__TASK TO COMPLETE__.
Write how many lines in the records below include the string "pageData". No other text should be given.

[Collected data]
══════

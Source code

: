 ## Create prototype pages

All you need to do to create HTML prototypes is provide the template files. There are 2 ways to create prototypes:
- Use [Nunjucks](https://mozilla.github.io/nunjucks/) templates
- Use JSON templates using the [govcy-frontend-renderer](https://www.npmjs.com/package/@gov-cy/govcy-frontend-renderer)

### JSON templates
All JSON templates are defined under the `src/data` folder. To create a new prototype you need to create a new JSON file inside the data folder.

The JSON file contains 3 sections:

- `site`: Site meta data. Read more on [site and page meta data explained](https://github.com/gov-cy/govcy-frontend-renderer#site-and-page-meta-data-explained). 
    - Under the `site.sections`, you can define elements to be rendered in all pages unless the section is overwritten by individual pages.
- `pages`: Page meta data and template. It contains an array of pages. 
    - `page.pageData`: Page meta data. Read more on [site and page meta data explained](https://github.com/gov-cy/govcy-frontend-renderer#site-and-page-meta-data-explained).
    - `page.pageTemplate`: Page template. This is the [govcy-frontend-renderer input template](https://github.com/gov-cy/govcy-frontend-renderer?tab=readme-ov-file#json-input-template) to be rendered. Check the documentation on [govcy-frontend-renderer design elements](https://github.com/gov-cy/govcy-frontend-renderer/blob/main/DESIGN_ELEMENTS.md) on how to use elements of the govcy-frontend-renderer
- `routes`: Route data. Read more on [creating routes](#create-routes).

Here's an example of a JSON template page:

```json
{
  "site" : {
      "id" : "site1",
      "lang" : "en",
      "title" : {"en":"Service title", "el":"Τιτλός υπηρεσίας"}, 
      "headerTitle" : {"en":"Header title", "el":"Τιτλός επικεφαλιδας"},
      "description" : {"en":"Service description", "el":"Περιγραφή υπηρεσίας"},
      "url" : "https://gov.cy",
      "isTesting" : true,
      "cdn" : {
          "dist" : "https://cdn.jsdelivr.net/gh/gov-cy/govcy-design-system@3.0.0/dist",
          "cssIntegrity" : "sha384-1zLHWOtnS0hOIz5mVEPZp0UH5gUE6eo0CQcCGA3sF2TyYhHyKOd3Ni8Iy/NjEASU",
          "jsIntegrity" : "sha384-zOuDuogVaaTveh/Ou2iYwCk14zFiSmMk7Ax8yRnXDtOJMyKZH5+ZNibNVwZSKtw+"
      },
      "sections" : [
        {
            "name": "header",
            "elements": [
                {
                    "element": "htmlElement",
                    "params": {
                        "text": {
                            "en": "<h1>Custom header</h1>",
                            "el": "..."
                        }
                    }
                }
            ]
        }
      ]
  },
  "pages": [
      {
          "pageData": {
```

══════

__SOLUTION TO THE PROBLEM__.
2